> _EXERCISE GOAL_: Sort through the listing below and keep each line with the word "findpost". Copy those.

> _DATA PROVIDED_:
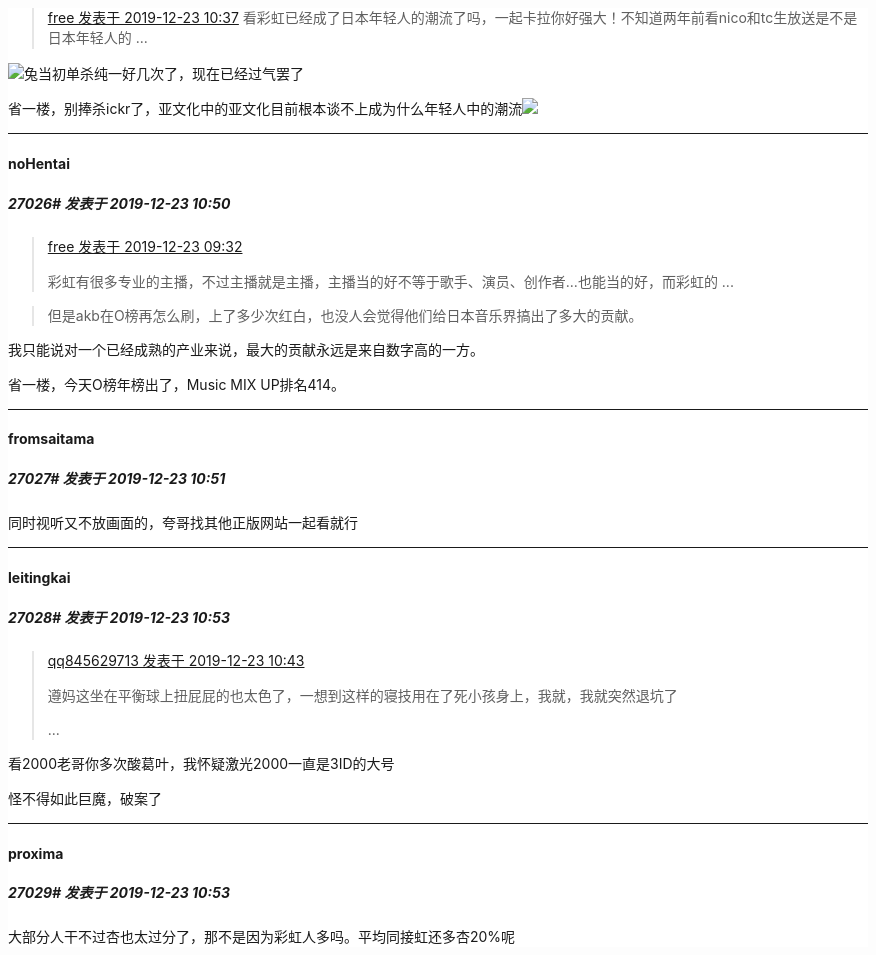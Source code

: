 <blockquote><a href="httphttps://bbs.saraba1st.com/2b/forum.php?mod=redirect&amp;goto=findpost&amp;pid=45954556&amp;ptid=1857164" target="_blank">free 发表于 2019-12-23 10:37</a>
看彩虹已经成了日本年轻人的潮流了吗，一起卡拉你好强大！不知道两年前看nico和tc生放送是不是日本年轻人的 ...</blockquote>
<img src="https://static.saraba1st.com/image/smiley/face2017/066.png" referrerpolicy="no-referrer">兔当初单杀纯一好几次了，现在已经过气罢了

省一楼，别捧杀ickr了，亚文化中的亚文化目前根本谈不上成为什么年轻人中的潮流<img src="https://static.saraba1st.com/image/smiley/face2017/067.png" referrerpolicy="no-referrer">


-----

####  noHentai  
##### 27026#       发表于 2019-12-23 10:50


<blockquote><a href="httphttps://bbs.saraba1st.com/2b/forum.php?mod=redirect&amp;goto=findpost&amp;pid=45953846&amp;ptid=1857164" target="_blank">free 发表于 2019-12-23 09:32</a>

彩虹有很多专业的主播，不过主播就是主播，主播当的好不等于歌手、演员、创作者...也能当的好，而彩虹的 ...</blockquote><blockquote>但是akb在O榜再怎么刷，上了多少次红白，也没人会觉得他们给日本音乐界搞出了多大的贡献。</blockquote>
我只能说对一个已经成熟的产业来说，最大的贡献永远是来自数字高的一方。


省一楼，今天O榜年榜出了，Music MIX UP排名414。


-----

####  fromsaitama  
##### 27027#       发表于 2019-12-23 10:51


同时视听又不放画面的，夸哥找其他正版网站一起看就行


-----

####  leitingkai  
##### 27028#       发表于 2019-12-23 10:53


<blockquote><a href="httphttps://bbs.saraba1st.com/2b/forum.php?mod=redirect&amp;goto=findpost&amp;pid=45954619&amp;ptid=1857164" target="_blank">qq845629713 发表于 2019-12-23 10:43</a>

遵妈这坐在平衡球上扭屁屁的也太色了，一想到这样的寝技用在了死小孩身上，我就，我就突然退坑了

 ...</blockquote>
看2000老哥你多次酸葛叶，我怀疑激光2000一直是3ID的大号

怪不得如此巨魔，破案了


-----

####  proxima  
##### 27029#       发表于 2019-12-23 10:53


大部分人干不过杏也太过分了，那不是因为彩虹人多吗。平均同接虹还多杏20%呢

> _SOLUTION TO THE EXERCISE_:
: <blockquote><a href="httphttps://bbs.saraba1st.com/2b/forum.php?mod=redirect&amp;goto=findpost&amp;pid=45954556&amp;ptid=1857164" target="_blank">free 发表于 2019-12-23 10:37</a>
<blockquote><a href="httphttps://bbs.saraba1st.com/2b/forum.php?mod=redirect&amp;goto=findpost&amp;pid=45953846&amp;ptid=1857164" target="_blank">free 发表于 2019-12-23 09:32</a>
<blockquote><a href="httphttps://bbs.saraba1st.com/2b/forum.php?mod=redirect&amp;goto=findpost&amp;pid=45954619&amp;ptid=1857164" target="_blank">qq845629713 发表于 2019-12-23 10:43</a>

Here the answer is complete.